• _Aim of the exercise_
Exclude the pictures, then restate every entry below exactly.

• _Data_

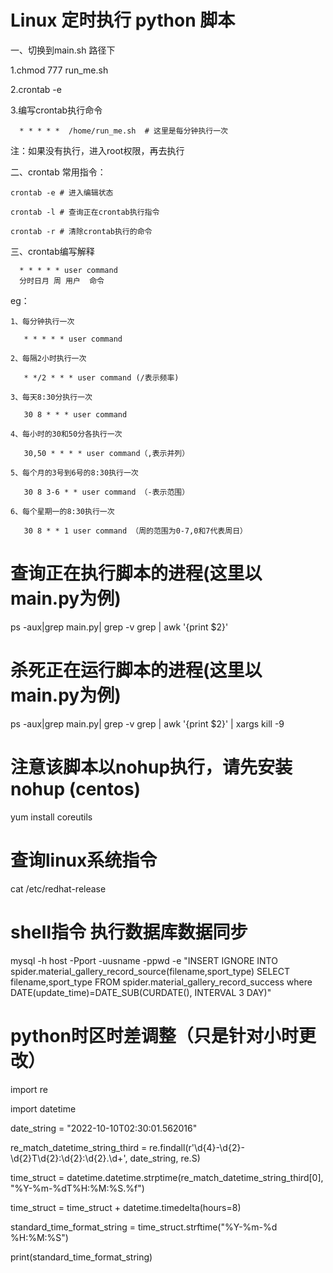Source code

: # Linux 定时执行 python 脚本

一、切换到main.sh 路径下

   1.chmod 777 run_me.sh

   2.crontab -e

   3.编写crontab执行命令
    
      * * * * *  /home/run_me.sh  # 这里是每分钟执行一次

   注：如果没有执行，进入root权限，再去执行


二、crontab 常用指令：
    
    crontab -e # 进入编辑状态
    
    crontab -l # 查询正在crontab执行指令
    
    crontab -r # 清除crontab执行的命令
    
三、crontab编写解释
   
      * * * * * user command 
      分时日月 周 用户  命令
   

eg：
    
    1、每分钟执行一次
       
       * * * * * user command
    
    2、每隔2小时执行一次
       
       * */2 * * * user command (/表示频率)
    
    3、每天8:30分执行一次
       
       30 8 * * * user command
    
    4、每小时的30和50分各执行一次
       
       30,50 * * * * user command（,表示并列）
    
    5、每个月的3号到6号的8:30执行一次
       
       30 8 3-6 * * user command （-表示范围）
    
    6、每个星期一的8:30执行一次
       
       30 8 * * 1 user command （周的范围为0-7,0和7代表周日） 
       
       
       
# 查询正在执行脚本的进程(这里以main.py为例)

ps -aux|grep main.py| grep -v grep | awk '{print $2}'  

# 杀死正在运行脚本的进程(这里以main.py为例)

ps -aux|grep main.py| grep -v grep | awk '{print $2}' | xargs kill -9
    
# 注意该脚本以nohup执行，请先安装nohup (centos)

yum install coreutils 

# 查询linux系统指令
cat /etc/redhat-release

# shell指令 执行数据库数据同步
mysql -h host -Pport -uusname -ppwd -e "INSERT IGNORE INTO spider.material_gallery_record_source(filename,sport_type) SELECT filename,sport_type FROM spider.material_gallery_record_success where DATE(update_time)=DATE_SUB(CURDATE(), INTERVAL 3 DAY)"


# python时区时差调整（只是针对小时更改）

import re

import datetime

date_string = "2022-10-10T02:30:01.562016"

re_match_datetime_string_third = re.findall(r'\d{4}-\d{2}-\d{2}T\d{2}:\d{2}:\d{2}.\d+', date_string, re.S)

time_struct = datetime.datetime.strptime(re_match_datetime_string_third[0], "%Y-%m-%dT%H:%M:%S.%f")

time_struct = time_struct + datetime.timedelta(hours=8)

standard_time_format_string = time_struct.strftime("%Y-%m-%d %H:%M:%S")

print(standard_time_format_string)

• _Solution for this problem_
Source code

: # Linux 定时执行 python 脚本

一、切换到main.sh 路径下

   1.chmod 777 run_me.sh

   2.crontab -e

   3.编写crontab执行命令
    
      * * * * *  /home/run_me.sh  # 这里是每分钟执行一次

   注：如果没有执行，进入root权限，再去执行


二、crontab 常用指令：
    
    crontab -e # 进入编辑状态
    
    crontab -l # 查询正在crontab执行指令
    
    crontab -r # 清除crontab执行的命令
    
三、crontab编写解释
   
      * * * * * user command 
      分时日月 周 用户  命令
   

eg：
    
    1、每分钟执行一次
       
       * * * * * user command
    
    2、每隔2小时执行一次
       
       * */2 * * * user command (/表示频率)
    
    3、每天8:30分执行一次
       
       30 8 * * * user command
    
    4、每小时的30和50分各执行一次
       
       30,50 * * * * user command（,表示并列）
    
    5、每个月的3号到6号的8:30执行一次
       
       30 8 3-6 * * user command （-表示范围）
    
    6、每个星期一的8:30执行一次
       
       30 8 * * 1 user command （周的范围为0-7,0和7代表周日） 
       
       
       
# 查询正在执行脚本的进程(这里以main.py为例)

ps -aux|grep main.py| grep -v grep | awk '{print $2}'  

# 杀死正在运行脚本的进程(这里以main.py为例)

ps -aux|grep main.py| grep -v grep | awk '{print $2}' | xargs kill -9
    
# 注意该脚本以nohup执行，请先安装nohup (centos)

yum install coreutils 

# 查询linux系统指令
cat /etc/redhat-release

# shell指令 执行数据库数据同步
mysql -h host -Pport -uusname -ppwd -e "INSERT IGNORE INTO spider.material_gallery_record_source(filename,sport_type) SELECT filename,sport_type FROM spider.material_gallery_record_success where DATE(update_time)=DATE_SUB(CURDATE(), INTERVAL 3 DAY)"


# python时区时差调整（只是针对小时更改）

import re

import datetime

date_string = "2022-10-10T02:30:01.562016"

re_match_datetime_string_third = re.findall(r'\d{4}-\d{2}-\d{2}T\d{2}:\d{2}:\d{2}.\d+', date_string, re.S)

time_struct = datetime.datetime.strptime(re_match_datetime_string_third[0], "%Y-%m-%dT%H:%M:%S.%f")

time_struct = time_struct + datetime.timedelta(hours=8)

standard_time_format_string = time_struct.strftime("%Y-%m-%d %H:%M:%S")

print(standard_time_format_string)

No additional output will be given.